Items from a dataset
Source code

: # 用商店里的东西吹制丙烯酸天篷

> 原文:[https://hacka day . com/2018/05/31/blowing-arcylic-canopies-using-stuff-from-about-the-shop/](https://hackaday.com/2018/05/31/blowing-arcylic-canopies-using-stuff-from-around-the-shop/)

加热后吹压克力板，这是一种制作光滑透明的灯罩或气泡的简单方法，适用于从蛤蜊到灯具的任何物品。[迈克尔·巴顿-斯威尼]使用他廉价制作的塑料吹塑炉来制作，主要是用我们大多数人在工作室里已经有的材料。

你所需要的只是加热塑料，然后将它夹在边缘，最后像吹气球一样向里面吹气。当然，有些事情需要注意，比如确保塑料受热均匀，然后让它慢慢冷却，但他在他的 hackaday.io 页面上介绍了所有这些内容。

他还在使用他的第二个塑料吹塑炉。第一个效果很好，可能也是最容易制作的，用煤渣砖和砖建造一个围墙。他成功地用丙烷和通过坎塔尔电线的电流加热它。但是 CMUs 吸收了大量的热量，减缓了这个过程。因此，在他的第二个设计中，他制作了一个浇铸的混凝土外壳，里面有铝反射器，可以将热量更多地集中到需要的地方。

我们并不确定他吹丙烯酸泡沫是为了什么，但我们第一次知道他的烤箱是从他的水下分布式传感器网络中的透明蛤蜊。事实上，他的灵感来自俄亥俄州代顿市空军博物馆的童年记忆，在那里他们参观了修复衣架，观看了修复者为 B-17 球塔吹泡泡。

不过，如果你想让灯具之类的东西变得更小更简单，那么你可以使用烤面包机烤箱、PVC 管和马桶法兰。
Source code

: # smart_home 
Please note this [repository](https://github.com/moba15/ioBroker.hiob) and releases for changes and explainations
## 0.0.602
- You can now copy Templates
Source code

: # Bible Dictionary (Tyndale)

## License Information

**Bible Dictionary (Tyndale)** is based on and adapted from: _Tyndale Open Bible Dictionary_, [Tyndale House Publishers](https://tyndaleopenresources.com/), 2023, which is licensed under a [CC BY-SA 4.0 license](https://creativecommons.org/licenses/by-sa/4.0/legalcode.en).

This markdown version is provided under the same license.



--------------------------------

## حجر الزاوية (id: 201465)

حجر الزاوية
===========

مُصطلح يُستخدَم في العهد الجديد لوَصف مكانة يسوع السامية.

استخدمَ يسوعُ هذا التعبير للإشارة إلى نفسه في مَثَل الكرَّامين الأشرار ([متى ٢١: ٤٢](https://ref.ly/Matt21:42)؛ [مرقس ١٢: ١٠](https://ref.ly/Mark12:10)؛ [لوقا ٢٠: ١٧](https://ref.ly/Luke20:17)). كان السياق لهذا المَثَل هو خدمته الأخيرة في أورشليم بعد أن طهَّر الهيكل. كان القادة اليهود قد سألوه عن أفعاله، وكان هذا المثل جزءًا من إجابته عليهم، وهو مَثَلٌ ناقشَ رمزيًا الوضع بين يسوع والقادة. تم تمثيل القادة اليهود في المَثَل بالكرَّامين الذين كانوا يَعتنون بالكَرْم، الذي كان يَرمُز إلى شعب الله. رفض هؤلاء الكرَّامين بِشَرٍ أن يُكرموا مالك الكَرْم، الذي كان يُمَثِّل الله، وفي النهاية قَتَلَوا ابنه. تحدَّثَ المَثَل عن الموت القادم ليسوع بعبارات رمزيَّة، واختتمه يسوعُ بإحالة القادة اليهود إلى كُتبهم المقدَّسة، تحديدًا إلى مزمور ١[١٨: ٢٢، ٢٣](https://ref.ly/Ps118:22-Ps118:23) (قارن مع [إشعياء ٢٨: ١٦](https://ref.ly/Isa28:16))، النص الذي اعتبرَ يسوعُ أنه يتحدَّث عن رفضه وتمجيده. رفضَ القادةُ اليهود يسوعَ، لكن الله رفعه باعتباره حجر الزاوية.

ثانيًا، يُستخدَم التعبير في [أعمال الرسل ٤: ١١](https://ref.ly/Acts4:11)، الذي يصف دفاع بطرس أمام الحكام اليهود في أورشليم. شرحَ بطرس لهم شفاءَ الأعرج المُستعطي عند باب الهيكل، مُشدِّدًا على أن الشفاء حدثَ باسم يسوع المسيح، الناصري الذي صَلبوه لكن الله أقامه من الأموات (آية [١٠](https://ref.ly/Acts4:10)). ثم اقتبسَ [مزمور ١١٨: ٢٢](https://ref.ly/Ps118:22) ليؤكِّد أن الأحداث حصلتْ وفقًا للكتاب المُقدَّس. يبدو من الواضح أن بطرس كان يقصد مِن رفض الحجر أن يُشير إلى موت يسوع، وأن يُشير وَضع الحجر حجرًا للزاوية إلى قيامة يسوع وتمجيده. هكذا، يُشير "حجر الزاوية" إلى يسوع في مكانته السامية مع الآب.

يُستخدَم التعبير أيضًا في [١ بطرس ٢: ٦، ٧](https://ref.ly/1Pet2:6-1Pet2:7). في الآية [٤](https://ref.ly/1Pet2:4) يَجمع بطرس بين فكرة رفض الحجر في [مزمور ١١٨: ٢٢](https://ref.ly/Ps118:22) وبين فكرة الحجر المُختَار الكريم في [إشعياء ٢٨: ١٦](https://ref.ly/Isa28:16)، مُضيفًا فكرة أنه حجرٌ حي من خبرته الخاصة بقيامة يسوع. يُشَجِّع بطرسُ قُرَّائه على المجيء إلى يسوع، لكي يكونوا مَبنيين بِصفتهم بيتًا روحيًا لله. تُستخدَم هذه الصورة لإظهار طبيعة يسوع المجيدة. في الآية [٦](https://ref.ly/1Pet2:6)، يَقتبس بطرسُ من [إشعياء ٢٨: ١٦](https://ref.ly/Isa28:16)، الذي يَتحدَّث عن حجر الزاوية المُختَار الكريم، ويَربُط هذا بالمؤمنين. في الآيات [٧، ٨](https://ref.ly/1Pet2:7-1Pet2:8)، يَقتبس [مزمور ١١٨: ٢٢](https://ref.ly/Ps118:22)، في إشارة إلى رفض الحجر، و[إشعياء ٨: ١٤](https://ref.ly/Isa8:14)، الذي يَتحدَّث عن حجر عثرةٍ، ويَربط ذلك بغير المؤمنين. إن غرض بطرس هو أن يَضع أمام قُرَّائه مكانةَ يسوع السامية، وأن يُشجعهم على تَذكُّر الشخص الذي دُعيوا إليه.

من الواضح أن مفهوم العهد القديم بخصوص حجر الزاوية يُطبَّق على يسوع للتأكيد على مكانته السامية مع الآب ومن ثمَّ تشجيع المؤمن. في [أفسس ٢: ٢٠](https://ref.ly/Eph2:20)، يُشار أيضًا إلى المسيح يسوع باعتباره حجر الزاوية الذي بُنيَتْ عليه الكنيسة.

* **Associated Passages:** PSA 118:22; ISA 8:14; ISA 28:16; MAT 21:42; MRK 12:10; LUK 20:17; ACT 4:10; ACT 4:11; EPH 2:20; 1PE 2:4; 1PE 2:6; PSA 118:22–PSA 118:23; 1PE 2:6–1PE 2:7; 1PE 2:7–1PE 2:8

◆ **What is expected**: Give the number of lines above that hold the word "under", and nothing more.

◆ **Exercise solution**: 2